● **EXERCISE**
Wherever a line below holds the word "equations", copy that line.

● **SUPPLIED RECORDS**
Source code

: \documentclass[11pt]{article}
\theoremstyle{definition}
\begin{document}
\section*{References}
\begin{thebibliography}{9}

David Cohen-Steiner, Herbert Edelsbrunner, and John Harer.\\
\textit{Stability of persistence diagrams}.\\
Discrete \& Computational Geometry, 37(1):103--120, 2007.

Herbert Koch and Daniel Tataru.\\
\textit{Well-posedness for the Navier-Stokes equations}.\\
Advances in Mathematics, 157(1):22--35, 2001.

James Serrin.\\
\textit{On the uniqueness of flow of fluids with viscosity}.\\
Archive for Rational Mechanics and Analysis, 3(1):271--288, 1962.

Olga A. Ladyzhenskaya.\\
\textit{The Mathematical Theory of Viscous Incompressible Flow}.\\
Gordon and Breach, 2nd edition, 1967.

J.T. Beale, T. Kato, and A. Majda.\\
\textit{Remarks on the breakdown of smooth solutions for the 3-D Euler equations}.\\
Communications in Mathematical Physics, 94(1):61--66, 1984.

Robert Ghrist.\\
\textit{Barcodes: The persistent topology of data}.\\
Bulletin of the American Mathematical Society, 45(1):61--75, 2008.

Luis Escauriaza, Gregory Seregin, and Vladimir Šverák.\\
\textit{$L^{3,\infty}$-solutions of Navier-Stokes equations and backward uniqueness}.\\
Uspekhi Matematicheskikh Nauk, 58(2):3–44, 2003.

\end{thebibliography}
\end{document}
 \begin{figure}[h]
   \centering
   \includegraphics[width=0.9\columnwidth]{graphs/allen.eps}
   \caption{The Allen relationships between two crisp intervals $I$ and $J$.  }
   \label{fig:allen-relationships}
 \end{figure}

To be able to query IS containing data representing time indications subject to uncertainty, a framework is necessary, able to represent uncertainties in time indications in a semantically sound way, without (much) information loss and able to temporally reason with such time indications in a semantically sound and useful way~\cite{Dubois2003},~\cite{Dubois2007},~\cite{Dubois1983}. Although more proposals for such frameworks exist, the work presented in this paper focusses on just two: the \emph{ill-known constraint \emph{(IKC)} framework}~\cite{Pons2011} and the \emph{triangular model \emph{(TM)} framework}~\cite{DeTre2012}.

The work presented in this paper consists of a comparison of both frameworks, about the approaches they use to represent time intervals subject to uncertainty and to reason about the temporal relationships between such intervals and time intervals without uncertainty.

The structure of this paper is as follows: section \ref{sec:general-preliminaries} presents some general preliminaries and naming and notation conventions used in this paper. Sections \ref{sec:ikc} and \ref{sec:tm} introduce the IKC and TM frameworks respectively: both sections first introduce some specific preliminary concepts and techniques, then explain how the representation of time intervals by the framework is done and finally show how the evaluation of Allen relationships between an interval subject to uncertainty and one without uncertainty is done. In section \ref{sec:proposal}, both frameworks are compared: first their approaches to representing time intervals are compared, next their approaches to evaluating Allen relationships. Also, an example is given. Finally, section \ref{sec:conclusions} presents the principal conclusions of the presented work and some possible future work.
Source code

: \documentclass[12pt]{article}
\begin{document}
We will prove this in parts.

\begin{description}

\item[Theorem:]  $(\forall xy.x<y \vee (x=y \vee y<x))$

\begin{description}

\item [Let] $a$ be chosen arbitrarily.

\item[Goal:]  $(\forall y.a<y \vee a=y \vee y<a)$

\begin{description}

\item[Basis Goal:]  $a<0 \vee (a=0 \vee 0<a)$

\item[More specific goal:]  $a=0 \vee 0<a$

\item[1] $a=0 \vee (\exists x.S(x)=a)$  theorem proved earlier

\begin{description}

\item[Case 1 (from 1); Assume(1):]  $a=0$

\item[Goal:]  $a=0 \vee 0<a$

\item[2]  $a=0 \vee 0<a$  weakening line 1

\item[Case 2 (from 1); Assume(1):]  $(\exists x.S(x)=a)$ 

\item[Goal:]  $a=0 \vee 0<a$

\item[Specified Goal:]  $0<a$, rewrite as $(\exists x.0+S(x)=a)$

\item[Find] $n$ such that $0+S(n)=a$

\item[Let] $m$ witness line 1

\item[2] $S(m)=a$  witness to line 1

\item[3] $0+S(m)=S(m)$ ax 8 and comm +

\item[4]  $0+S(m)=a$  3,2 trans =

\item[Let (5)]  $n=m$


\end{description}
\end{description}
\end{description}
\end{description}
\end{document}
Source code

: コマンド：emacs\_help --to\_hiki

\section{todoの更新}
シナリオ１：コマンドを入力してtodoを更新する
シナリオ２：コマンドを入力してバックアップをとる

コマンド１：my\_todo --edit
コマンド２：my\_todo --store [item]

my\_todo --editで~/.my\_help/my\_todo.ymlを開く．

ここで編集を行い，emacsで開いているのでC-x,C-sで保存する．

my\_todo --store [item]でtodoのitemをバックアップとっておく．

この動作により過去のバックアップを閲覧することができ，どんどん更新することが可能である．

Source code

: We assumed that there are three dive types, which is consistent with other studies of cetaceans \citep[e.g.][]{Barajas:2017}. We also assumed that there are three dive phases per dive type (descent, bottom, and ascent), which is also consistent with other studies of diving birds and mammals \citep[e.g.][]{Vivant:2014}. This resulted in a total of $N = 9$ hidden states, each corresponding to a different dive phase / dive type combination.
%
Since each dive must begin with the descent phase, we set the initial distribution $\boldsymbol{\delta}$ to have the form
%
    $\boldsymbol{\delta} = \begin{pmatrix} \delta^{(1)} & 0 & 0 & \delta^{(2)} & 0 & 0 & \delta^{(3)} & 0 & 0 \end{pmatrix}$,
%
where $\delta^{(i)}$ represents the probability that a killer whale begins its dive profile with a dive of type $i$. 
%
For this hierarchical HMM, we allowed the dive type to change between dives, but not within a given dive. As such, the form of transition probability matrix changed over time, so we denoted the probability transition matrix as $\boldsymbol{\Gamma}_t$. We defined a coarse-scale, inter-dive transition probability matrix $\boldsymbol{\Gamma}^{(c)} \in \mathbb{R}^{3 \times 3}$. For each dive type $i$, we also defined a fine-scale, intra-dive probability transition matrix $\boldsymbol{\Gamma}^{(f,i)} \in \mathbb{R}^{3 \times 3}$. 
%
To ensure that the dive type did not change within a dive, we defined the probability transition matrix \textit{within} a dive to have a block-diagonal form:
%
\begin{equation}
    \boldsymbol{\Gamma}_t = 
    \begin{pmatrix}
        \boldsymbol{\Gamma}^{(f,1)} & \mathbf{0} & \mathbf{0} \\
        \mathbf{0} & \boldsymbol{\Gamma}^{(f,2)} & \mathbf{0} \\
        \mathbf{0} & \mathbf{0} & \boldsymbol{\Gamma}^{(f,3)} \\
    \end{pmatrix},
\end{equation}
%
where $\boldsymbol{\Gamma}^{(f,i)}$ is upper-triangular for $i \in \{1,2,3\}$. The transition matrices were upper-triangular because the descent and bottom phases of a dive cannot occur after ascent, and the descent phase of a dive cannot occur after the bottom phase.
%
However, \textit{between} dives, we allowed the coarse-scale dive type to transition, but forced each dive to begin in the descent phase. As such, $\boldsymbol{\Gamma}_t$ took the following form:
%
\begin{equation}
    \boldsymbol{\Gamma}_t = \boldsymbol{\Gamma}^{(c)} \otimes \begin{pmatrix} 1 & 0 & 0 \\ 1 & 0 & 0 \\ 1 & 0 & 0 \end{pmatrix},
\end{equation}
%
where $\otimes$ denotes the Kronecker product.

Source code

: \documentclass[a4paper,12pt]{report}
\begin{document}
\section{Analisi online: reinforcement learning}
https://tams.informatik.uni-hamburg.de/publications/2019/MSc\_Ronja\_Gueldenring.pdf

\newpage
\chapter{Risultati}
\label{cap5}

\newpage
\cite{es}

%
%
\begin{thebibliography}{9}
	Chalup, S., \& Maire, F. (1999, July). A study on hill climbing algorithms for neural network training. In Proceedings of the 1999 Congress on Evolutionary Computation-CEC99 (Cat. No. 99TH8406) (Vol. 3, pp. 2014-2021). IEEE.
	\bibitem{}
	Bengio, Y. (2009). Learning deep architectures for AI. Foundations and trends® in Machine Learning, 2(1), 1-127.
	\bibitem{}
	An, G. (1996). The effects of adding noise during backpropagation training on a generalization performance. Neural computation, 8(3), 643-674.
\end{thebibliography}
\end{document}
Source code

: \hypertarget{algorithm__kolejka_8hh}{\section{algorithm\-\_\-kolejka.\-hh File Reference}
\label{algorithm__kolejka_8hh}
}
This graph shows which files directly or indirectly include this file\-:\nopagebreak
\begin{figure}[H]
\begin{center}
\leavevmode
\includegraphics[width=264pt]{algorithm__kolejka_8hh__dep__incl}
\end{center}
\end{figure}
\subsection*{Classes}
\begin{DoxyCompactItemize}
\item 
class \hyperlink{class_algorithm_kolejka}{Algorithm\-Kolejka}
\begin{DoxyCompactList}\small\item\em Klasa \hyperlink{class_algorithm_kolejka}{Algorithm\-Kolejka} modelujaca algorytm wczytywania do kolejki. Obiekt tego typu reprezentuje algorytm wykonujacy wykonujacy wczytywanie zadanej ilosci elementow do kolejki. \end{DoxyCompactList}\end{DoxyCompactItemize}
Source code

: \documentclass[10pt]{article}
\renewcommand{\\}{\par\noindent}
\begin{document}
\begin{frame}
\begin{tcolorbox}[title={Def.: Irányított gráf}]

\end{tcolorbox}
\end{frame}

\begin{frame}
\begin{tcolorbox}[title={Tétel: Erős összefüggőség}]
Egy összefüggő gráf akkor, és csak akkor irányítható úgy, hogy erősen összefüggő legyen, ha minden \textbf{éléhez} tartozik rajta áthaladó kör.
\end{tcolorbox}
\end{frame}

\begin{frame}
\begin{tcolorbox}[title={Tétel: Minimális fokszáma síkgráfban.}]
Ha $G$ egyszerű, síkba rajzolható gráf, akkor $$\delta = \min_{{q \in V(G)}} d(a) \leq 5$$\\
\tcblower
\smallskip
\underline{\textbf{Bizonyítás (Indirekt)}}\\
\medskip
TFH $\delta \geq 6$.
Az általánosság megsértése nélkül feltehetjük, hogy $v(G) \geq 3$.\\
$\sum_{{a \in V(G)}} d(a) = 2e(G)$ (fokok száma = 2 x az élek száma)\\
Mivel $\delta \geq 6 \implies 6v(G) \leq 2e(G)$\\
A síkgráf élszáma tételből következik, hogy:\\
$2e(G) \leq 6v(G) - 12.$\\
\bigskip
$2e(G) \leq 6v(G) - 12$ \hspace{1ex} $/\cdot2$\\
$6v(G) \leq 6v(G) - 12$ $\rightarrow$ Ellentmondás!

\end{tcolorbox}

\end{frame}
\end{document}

● **OUTPUT FOR THIS TASK**
\textit{Well-posedness for the Navier-Stokes equations}.\\
\textit{Remarks on the breakdown of smooth solutions for the 3-D Euler equations}.\\
\textit{$L^{3,\infty}$-solutions of Navier-Stokes equations and backward uniqueness}.\\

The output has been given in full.